Records from a data collection
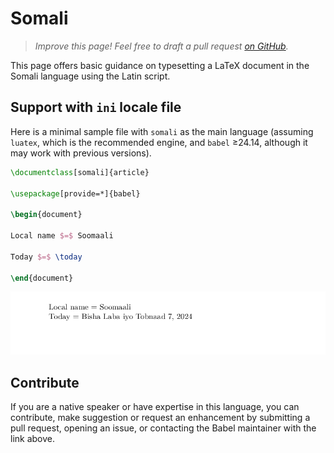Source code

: # Somali

<blockquote>
  <p><em>Improve this page! Feel free to draft a pull request <a href="https://github.com/latex3/babel/tree/docs/docs">on GitHub</a>.</em></p>
</blockquote>

This page offers basic guidance on typesetting a LaTeX document in the
Somali language using the Latin script.

## Support with `ini` locale file

Here is a minimal sample file with `somali` as the main language
(assuming `luatex`, which is the recommended engine, and `babel` ≥24.14,
although it may work with previous versions).

```tex
\documentclass[somali]{article}

\usepackage[provide=*]{babel}

\begin{document}

Local name $=$ Soomaali

Today $=$ \today

\end{document}
```

![](../media/locale-somali.png)

## Contribute

If you are a native speaker or have expertise in this language, you can
contribute, make suggestion or request an enhancement by submitting a
pull request, opening an issue, or contacting the Babel maintainer with
the link above.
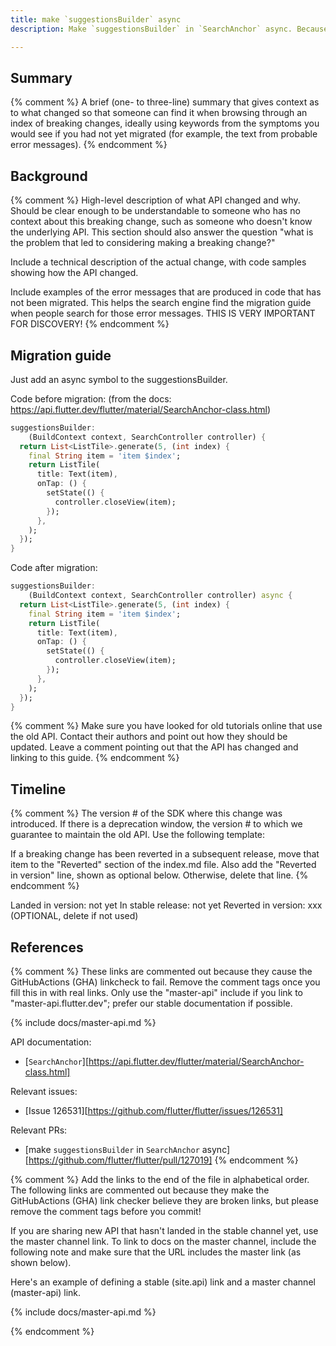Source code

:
 ```yaml
---
title: make `suggestionsBuilder` async
description: Make `suggestionsBuilder` in `SearchAnchor` async. Because the search results usually come from an async API, for example, a http request. 

---
```


## Summary

{% comment %}
  A brief (one- to three-line) summary that gives
  context as to what changed so that someone can
  find it when browsing through an index of
  breaking changes, ideally using keywords from
  the symptoms you would see if you had not yet
  migrated (for example, the text from probable
  error messages).
{% endcomment %}

## Background

{% comment %}
  High-level description of what API changed and why.
  Should be clear enough to be understandable to someone
  who has no context about this breaking change,
  such as someone who doesn't know the underlying API.
  This section should also answer the question
  "what is the problem that led to considering making
  a breaking change?"

  Include a technical description of the actual change,
  with code samples showing how the API changed.

  Include examples of the error messages that are produced
  in code that has not been migrated. This helps the search
  engine find the migration guide when people search for those
  error messages. THIS IS VERY IMPORTANT FOR DISCOVERY!
{% endcomment %}

## Migration guide

Just add an async symbol to the suggestionsBuilder.

Code before migration: (from the docs: https://api.flutter.dev/flutter/material/SearchAnchor-class.html)

```dart
suggestionsBuilder:
    (BuildContext context, SearchController controller) {
  return List<ListTile>.generate(5, (int index) {
    final String item = 'item $index';
    return ListTile(
      title: Text(item),
      onTap: () {
        setState(() {
          controller.closeView(item);
        });
      },
    );
  });
}
```

Code after migration:

```dart
suggestionsBuilder:
    (BuildContext context, SearchController controller) async {
  return List<ListTile>.generate(5, (int index) {
    final String item = 'item $index';
    return ListTile(
      title: Text(item),
      onTap: () {
        setState(() {
          controller.closeView(item);
        });
      },
    );
  });
}
```

{% comment %}
  Make sure you have looked for old tutorials online that
  use the old API. Contact their authors and point out how
  they should be updated. Leave a comment pointing out that
  the API has changed and linking to this guide.
{% endcomment %}

## Timeline

{% comment %}
  The version # of the SDK where this change was
  introduced.  If there is a deprecation window,
  the version # to which we guarantee to maintain
  the old API. Use the following template:

  If a breaking change has been reverted in a
  subsequent release, move that item to the
  "Reverted" section of the index.md file.
  Also add the "Reverted in version" line,
  shown as optional below. Otherwise, delete
  that line.
{% endcomment %}

Landed in version: not yet
In stable release: not yet
Reverted in version: xxx  (OPTIONAL, delete if not used)

## References

{% comment %}
  These links are commented out because they
  cause the GitHubActions (GHA) linkcheck to fail.
  Remove the comment tags once you fill this in with
  real links. Only use the "master-api" include if
  you link to "master-api.flutter.dev"; prefer our
  stable documentation if possible.

{% include docs/master-api.md %}

API documentation:

* [`SearchAnchor`][https://api.flutter.dev/flutter/material/SearchAnchor-class.html]

Relevant issues:

* [Issue 126531][https://github.com/flutter/flutter/issues/126531]

Relevant PRs:

* [make `suggestionsBuilder` in `SearchAnchor` async][https://github.com/flutter/flutter/pull/127019]
{% endcomment %}

{% comment %}
  Add the links to the end of the file in alphabetical order.
  The following links are commented out because they make
  the GitHubActions (GHA) link checker believe they are broken links,
  but please remove the comment tags before you commit!

  If you are sharing new API that hasn't landed in
  the stable channel yet, use the master channel link.
  To link to docs on the master channel,
  include the following note and make sure that
  the URL includes the master link (as shown below).

  Here's an example of defining a stable (site.api) link
  and a master channel (master-api) link.

<!-- Stable channel link: -->
[`ClassName`]: {{site.api}}/flutter/[link_to_relevant_page].html

<!-- Master channel link: -->
{% include docs/master-api.md %}

[`ClassName`]: {{site.master-api}}/flutter/[link_to_relevant_page].html

[Issue xxxx]: {{site.repo.flutter}}/issues/[link_to_actual_issue]
[Issue yyyy]: {{site.repo.flutter}}/issues/[link_to_actual_issue]
[PR title #1]: {{site.repo.flutter}}/pull/[link_to_actual_pr]
[PR title #2]: {{site.repo.flutter}}/pull/[link_to_actual_pr]
{% endcomment %}
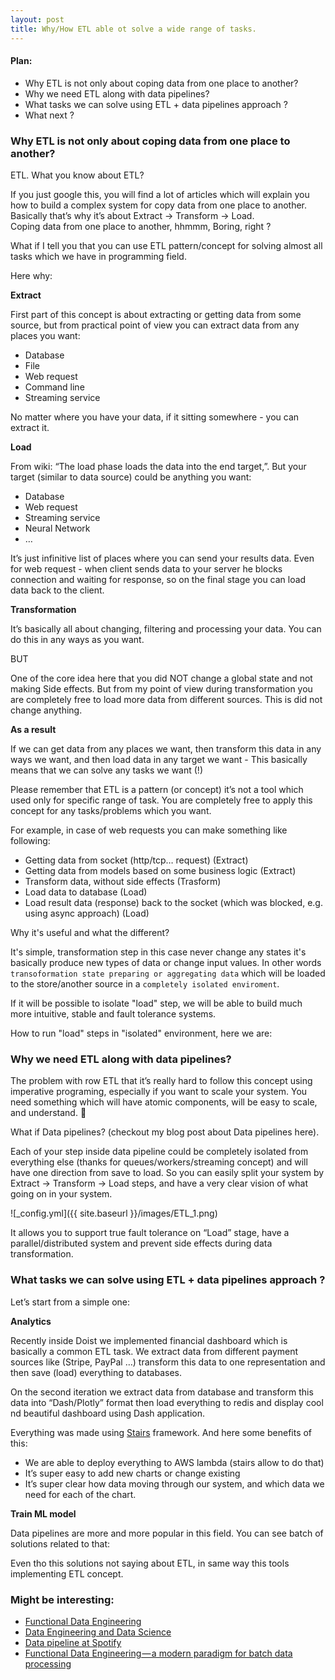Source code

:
 ```yaml
---
layout: post
title: Why/How ETL able ot solve a wide range of tasks.
---
```


#### Plan:

- Why ETL is not only about coping data from one place to another?
- Why we need ETL along with data pipelines?
- What tasks we can solve using ETL + data pipelines approach ? 
- What next ?
 


### Why ETL is not only about coping data from one place to another?

ETL. What you know about ETL?

If you just google this, you will find a lot of articles which will explain 
you how to build a complex system for copy data from one place to another. 
Basically that’s why it’s about Extract -> Transform -> Load. <br>
Coping data from one place to another, hhmmm, Boring, right ? 

What if I tell you that you can use ETL pattern/concept for solving almost
all tasks which we have in programming field. 

Here why: 

**Extract**

First part of this concept is about extracting or getting data from some source,
but from practical point of view you can extract data from any places you want:

* Database
* File
* Web request
* Command line 
* Streaming service

No matter where you have your data, if it sitting somewhere - you can extract it. 

**Load**

From wiki: “The load phase loads the data into the end target,”. 
But your target (similar to data source) could be anything you want:

* Database
* Web request
* Streaming service 
* Neural Network 
* …

It’s just infinitive list of places where you can send your results data. 
Even for web request - when client sends data to your server he blocks
connection and waiting for response, so on the final stage you can
load data back to the client. 

**Transformation**

It’s basically all about changing, filtering and processing your data. 
You can do this in any ways as you want. 

BUT

One of the core idea here that you did NOT change a global state 
and not making Side effects. 
But from my point of view during transformation you are completely free 
to load more data from different sources. This is did not change anything. 


**As a result**

If we can get data from any places we want, then transform this data in 
any ways we want, and then load data in any target we want - This 
basically means that we can solve any tasks we want (!) 

Please remember that ETL is a pattern (or concept) it’s not a tool which 
used only for specific range of task. You are completely free to apply 
this concept for any tasks/problems which you want. 

For example, in case of web requests you can make something like following:

* Getting data from socket (http/tcp… request)  (Extract)
* Getting data from models based on some business logic (Extract)
* Transform data, without side effects  (Trasform)
* Load data to database (Load)
* Load result data (response) back to the socket (which was blocked, 
e.g. using async approach) (Load)


Why it's useful and what the different? 

It's simple, transformation step in this case never change any states it's
basically produce new types of data or change input values. 
In other words `transoformation state preparing or aggregating data` which 
will be loaded to the store/another source in a `completely isolated enviroment`.

If it will be possible to isolate "load" step, we will be able to build much 
more intuitive, stable and fault tolerance systems. 

How to run "load" steps in "isolated" environment, here we are:   



### Why we need ETL along with data pipelines? 

The problem with row ETL that it’s really hard to follow this concept using 
imperative programing, especially if you want to scale your system. 
You need something which will have atomic components, will be easy to scale,
and understand. 🤔 

What if Data pipelines? (checkout my blog post about Data pipelines here). 

Each of your step inside data pipeline could be completely isolated from 
everything else (thanks for queues/workers/streaming concept) and will have
one direction from save to load. 
So you can easily split your system by Extract -> Transform -> Load steps, 
and have a very clear vision of what going on in your system.

![_config.yml]({{ site.baseurl }}/images/ETL_1.png)

It allows you to support true fault tolerance on “Load” stage, 
have a parallel/distributed system and prevent side effects during data 
transformation. 


### What tasks we can solve using ETL + data pipelines approach ? 

Let’s start from a simple one:

**Analytics** 

Recently inside Doist we implemented financial dashboard which is basically a
common ETL task. We extract data from different payment sources like 
(Stripe, PayPal …) transform this data to one representation and then save
(load) everything to databases.

On the second iteration we extract data from database and transform this data 
into “Dash/Plotly” format then load everything to redis and display cool 
nd beautiful dashboard using Dash application. 

Everything was made using [Stairs](http://stairspy.com/) framework. And here
some benefits of this:
* We are able to deploy everything to AWS lambda (stairs allow to do that) 
* It’s super easy to add new charts or change existing 
* It’s super clear how data moving through our system, and which data we need for each of the chart. 

**Train ML model**

Data pipelines are more and more popular in this field. You can see batch 
of solutions related to that: 

Even tho this solutions not saying about ETL, in same way this tools 
implementing ETL concept. 



### Might be interesting:
- [Functional Data Engineering ](https://www.youtube.com/watch?v=4Spo2QRTz1k)
- [Data Engineering and Data Science](https://www.youtube.com/watch?v=-K9SjrWpeys)
- [Data pipeline at Spotify](https://www.youtube.com/watch?v=L14enOBwi1A)
- [Functional Data Engineering — a modern paradigm for batch data processing](https://www.datacouncil.ai/blog/functional-data-engineering-a-modern-paradigm-for-batch-data-processing)
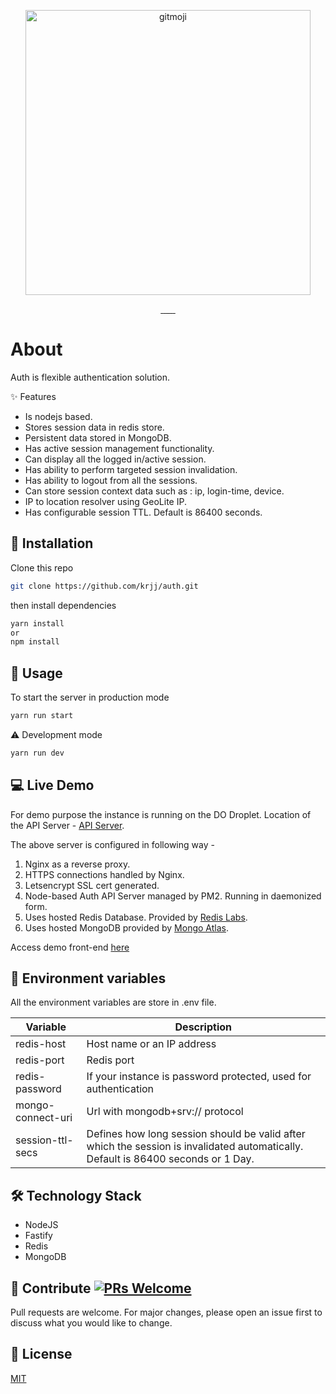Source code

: <p align="center">
	<a href="https://gitmoji.carloscuesta.me">
		<img src="https://shipwaves.kshitij-jamdade.ml/images/logo.png" width="456" alt="gitmoji">
	</a>
</p>

<p align="center">
   <a href="">
		<img src="https://img.shields.io/github/last-commit/krjj/auth.svg" alt="">
	</a>
  <a href="">
		<img src="https://img.shields.io/github/commit-activity/m/krjj/auth.svg" alt="">
	</a>
  <a href="">
		<img src="https://img.shields.io/github/issues/krjj/auth.svg" alt="">
	</a>
  <a href="">
		<img src="https://img.shields.io/github/issues-closed-raw/krjj/auth.svg" alt="">
	</a>
  <a href="">
		<img src="https://img.shields.io/badge/license-MIT-green.svg" alt="">
	</a>
  <a href="">
		<img src="https://img.shields.io/github/forks/krjj/auth.svg?style=social" alt="">
	</a>
  <a href="">
		<img src="https://img.shields.io/github/stars/krjj/auth.svg?style=social" alt="">
	</a>
  <a href=">
		<img src="https://img.shields.io/github/watchers/krjj/auth.svg?style=social" alt="">
	</a>
</p>
                                                                                       
                                                                                       
                                                                                       
                                                                                       




# About

Auth is flexible authentication solution.

✨ Features
- Is nodejs based.
- Stores session data in redis store.
- Persistent data stored in MongoDB.
- Has active session management functionality.
- Can display all the logged in/active session.
- Has ability to perform targeted session invalidation.
- Has ability to logout from all the sessions.
- Can store session context data such as : ip, login-time, device.
- IP to location resolver using GeoLite IP.
- Has configurable session TTL. Default is 86400 seconds.

## 💽 Installation

Clone this repo

```bash
git clone https://github.com/krjj/auth.git
```

then install dependencies

```bash
yarn install 
or
npm install
```


## :wrench: Usage

To start the server in production mode

```bash
yarn run start
```
 ⚠️ Development mode

```bash
yarn run dev
```


## 💻 Live Demo

For demo purpose the instance is running on the DO Droplet.
Location of the API Server - [API Server](https://api.kshitij-jamdade.ml).

The above server is configured in following way - 
1. Nginx as a reverse proxy.
2. HTTPS connections handled by Nginx.
3. Letsencrypt SSL cert generated.
4. Node-based Auth API Server managed by PM2. Running in daemonized form.
5. Uses hosted Redis Database. Provided by [Redis Labs](https://redislabs.com/).
6. Uses hosted MongoDB provided by [Mongo Atlas](https://www.mongodb.com/cloud/atlas).

Access demo front-end [here](https://shipwaves.kshitij-jamdade.ml/login)

## 🤖 Environment variables

All the environment variables are store in .env file.

| Variable  | Description |
| ------------- | ------------- |
| redis-host  | Host name or an IP address  |
| redis-port  | Redis port  |
| redis-password  | If your instance is password protected, used for authentication   |
| mongo-connect-uri  | Url with mongodb+srv:// protocol  |
| session-ttl-secs | Defines how long session should be valid after which the session is invalidated automatically. Default is 86400 seconds or 1 Day.  |

## 🛠 Technology Stack
- NodeJS
- Fastify
- Redis
- MongoDB

## 🤝 Contribute [![PRs Welcome](https://img.shields.io/badge/PRs-welcome-brightgreen.svg?style=flat)](http://makeapullrequest.com)
Pull requests are welcome. For major changes, please open an issue first to discuss what you would like to change.

## 📜 License
[MIT](https://choosealicense.com/licenses/mit/)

**What you should do**
Every line in the records above with the string "yarn" in it should be shown.

**Answer to this task**
yarn install 
yarn run start
yarn run dev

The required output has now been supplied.